Thursday, 10 May 2012

Who’s The Most Beautiful Canadian?

Shania Twain, Ryan Gosling and Rachel McAdams are among Hello! Canada magazine's most beautiful Canadians.

Sadly, I wasn’t on the list. I suppose white men with beer-belly guts and rising hairlines just don’t cut it.

Though Justin Bieber and Ryan Reynolds made the list.

You know you’re not going to qualify for a beauty list, when you’re competing against people who haven’t fully gone through puberty yet.

But what makes a beautiful Canadian – or beautiful person – well – beautiful?

A while back, marketing giants Ogilvy& Mather created the Dove Campaign for Real Beauty, which featured anything but the traditional supermodels to market women’s skin care products. Average looking women were used, to show where real beauty comes from.

One billboard in the series asked viewers to phone a toll-free number to vote on whether a woman on the billboard was "fat" or "fab". The results were posted real-time on the board. The percentage of "fat" votes overtook "fab", leading to the creation of the Dove Self-Esteem Fund that claims to change the Western concept of beauty from ultra-thin models with "perfect" features to making every woman feel positive about her looks.

Dove produced a series of online short films promoting the self-esteem fund.

Unilever, the company which owns the Dove brand, has been criticized on the grounds that Unilever also produces Fair and Lovely, a skin-lightening product marketed at dark-skinned women in several countries. Unilever also markets the Lynx's brand, which contradicts the sentiment of the Campaign for Real Beauty, by using traditional hot models in the advertising.

Unilever also owns and is responsible for the branding of their AXE brand of deodorants and body sprays, which uses hot chicks in skimpy outfits craving ordinary looking men after they apply the AXE product.

So we’re back asking the question – where does real beauty come from?

Unilever tried to show us our inner beauty, and that we’re all beautiful in some way, but eventually went back to the old tried and true standard of using fashion models.

Beauty comes from within – or does it?

 As a species, we are naturally attracted to others visually first. This goes back to our basic instincts – men look for women with full lips and hips, good teeth, hair, skin and nails, as a sign of someone who’s healthy and fit to produce off-spring. Tall dark and handsome also has some truth – it’s a sign to women that the guy is fit and will have good genes, and that the man can defend the cave (remember we’re talking basic instincts here) to protect the family.

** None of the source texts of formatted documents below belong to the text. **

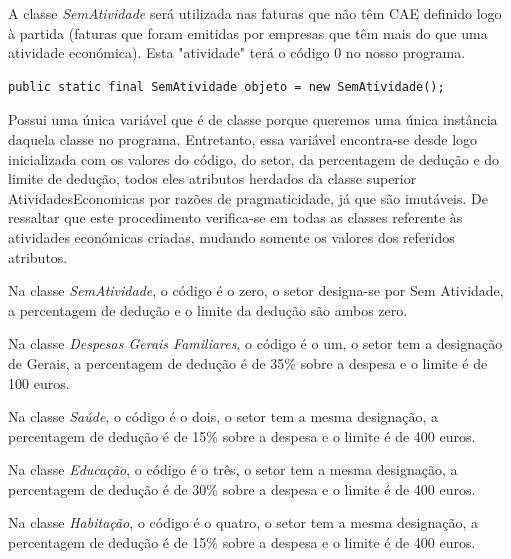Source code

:\documentclass[a4paper]{article}
\begin{document}
A classe \emph{SemAtividade} será utilizada nas faturas que não têm
CAE definido logo à partida (faturas que foram emitidas por empresas que têm
mais do que uma atividade económica).
Esta "atividade" terá o \textsf{código} 0 no nosso programa.

\begin{verbatim}
public static final SemAtividade objeto = new SemAtividade();
\end{verbatim}

Possui uma única variável que é de classe porque queremos uma única instância
daquela classe no programa. Entretanto, essa variável encontra-se desde logo
inicializada com os valores do código, do setor, da percentagem de dedução e
do limite de dedução, todos eles atributos herdados da classe superior
AtividadesEconomicas por razões de pragmaticidade, já que são imutáveis.
De ressaltar que este procedimento verifica-se em todas as classes referente
às atividades económicas criadas, mudando somente os valores dos referidos atributos.

\vspace{0.2cm}

Na classe \emph{SemAtividade}, o código é o zero, o setor designa-se por Sem
Atividade, a percentagem de dedução e o limite da dedução são ambos zero.

\vspace{0.2cm}

Na classe \emph{Despesas Gerais Familiares}, o código é o um, o setor tem a
designação de Gerais, a percentagem de dedução é de 35\% sobre a despesa e o
limite é de 100 euros.

\vspace{0.2cm}

Na classe \emph{Saúde}, o código é o dois, o setor tem a mesma
designação, a percentagem de dedução é de 15\% sobre a despesa e o
limite é de 400 euros.

\vspace{0.2cm}

Na classe \emph{Educação}, o código é o três, o setor tem a mesma
designação, a percentagem de dedução é de 30\% sobre a despesa e o
limite é de 400 euros.

\vspace{0.2cm}

Na classe \emph{Habitação}, o código é o quatro, o setor tem a mesma
designação, a percentagem de dedução é de 15\% sobre a despesa e o
limite é de 400 euros.

\vspace{0.2cm}
\end{document}
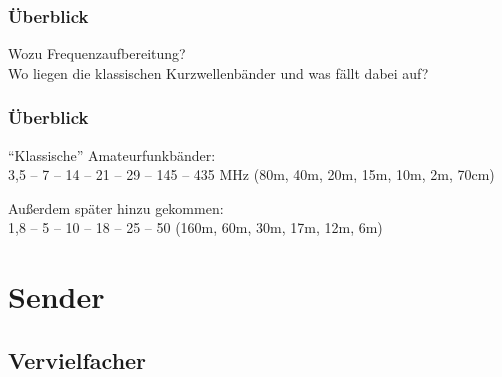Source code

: \begin{frame}
    \frametitle{Überblick}

    Wozu Frequenzaufbereitung?\\[2em]
    Wo liegen die klassischen Kurzwellenbänder und
    was fällt dabei auf?

\end{frame}

\begin{frame}
    \frametitle{Überblick}

    ``Klassische'' Amateurfunkbänder: \\[2em]

    3,5 -- 7 -- 14 -- 21 -- 29 -- 145 -- 435 MHz (80m, 40m, 20m, 15m, 10m, 2m, 70cm)

    \vspace{3em}

    Außerdem später hinzu gekommen: \\[2em]

    1,8 -- 5 -- 10 -- 18 -- 25 -- 50 (160m, 60m, 30m, 17m, 12m, 6m)


\end{frame}

\section{Sender}

\subsection{Vervielfacher}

Even our pheromones have been linked to our health – muscular, men smell better to women, according to more than a few studies. When compared to overweight men, socks worn by the fit men seemed less “stinky” than the unfit men to women who volunteered to participate in one study.

However, in today’s complex society, obviously there is more at play than how one smells. We all want to be surrounded by people that make us feel good.

No one wants to hang out with the neighborhood bully, or be forced to endure a night alone with someone that bores the hell out of them.

So true beauty really is in the eye of the beholder, as it depends on what each one of us needs in another to be happy and comfortable.

Maybe that’s true love really is blind?